Work instruction:
Write out exactly the lines below that run from the one containing "## Create a Hyperscale named replica" through the one containing "# [Portal](#tab/portal)", both included, with no other lines.

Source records

•••

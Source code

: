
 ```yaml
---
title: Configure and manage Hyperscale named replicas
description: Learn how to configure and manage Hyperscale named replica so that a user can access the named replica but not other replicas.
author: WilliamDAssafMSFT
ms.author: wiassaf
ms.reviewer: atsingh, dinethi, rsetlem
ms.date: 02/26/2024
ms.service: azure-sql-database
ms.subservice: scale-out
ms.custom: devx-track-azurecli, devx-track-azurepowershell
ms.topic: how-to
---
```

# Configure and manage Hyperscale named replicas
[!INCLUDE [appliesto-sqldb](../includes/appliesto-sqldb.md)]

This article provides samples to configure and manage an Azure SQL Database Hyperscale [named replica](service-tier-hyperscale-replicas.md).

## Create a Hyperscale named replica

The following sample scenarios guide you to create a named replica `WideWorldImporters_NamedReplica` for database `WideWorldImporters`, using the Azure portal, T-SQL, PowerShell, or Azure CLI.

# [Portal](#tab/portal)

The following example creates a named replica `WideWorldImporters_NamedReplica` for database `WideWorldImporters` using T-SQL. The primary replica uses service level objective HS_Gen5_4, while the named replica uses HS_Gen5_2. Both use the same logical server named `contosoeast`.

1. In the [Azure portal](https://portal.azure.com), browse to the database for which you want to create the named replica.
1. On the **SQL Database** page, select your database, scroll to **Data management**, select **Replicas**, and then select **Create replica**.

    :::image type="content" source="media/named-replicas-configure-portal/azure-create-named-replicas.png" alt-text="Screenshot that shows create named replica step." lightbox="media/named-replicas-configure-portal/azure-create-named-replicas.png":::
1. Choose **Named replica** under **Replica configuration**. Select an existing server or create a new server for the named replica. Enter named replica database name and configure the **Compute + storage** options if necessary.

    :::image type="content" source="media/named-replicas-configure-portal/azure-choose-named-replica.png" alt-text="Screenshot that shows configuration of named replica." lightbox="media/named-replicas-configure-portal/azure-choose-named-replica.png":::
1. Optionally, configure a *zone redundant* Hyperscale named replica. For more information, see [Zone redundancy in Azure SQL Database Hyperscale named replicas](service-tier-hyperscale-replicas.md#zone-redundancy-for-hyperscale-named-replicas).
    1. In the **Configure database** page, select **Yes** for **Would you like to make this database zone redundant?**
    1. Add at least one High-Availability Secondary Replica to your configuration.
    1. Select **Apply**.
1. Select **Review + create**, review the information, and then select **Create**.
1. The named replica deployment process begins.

•••

Answer section:
## Create a Hyperscale named replica

The following sample scenarios guide you to create a named replica `WideWorldImporters_NamedReplica` for database `WideWorldImporters`, using the Azure portal, T-SQL, PowerShell, or Azure CLI.

# [Portal](#tab/portal)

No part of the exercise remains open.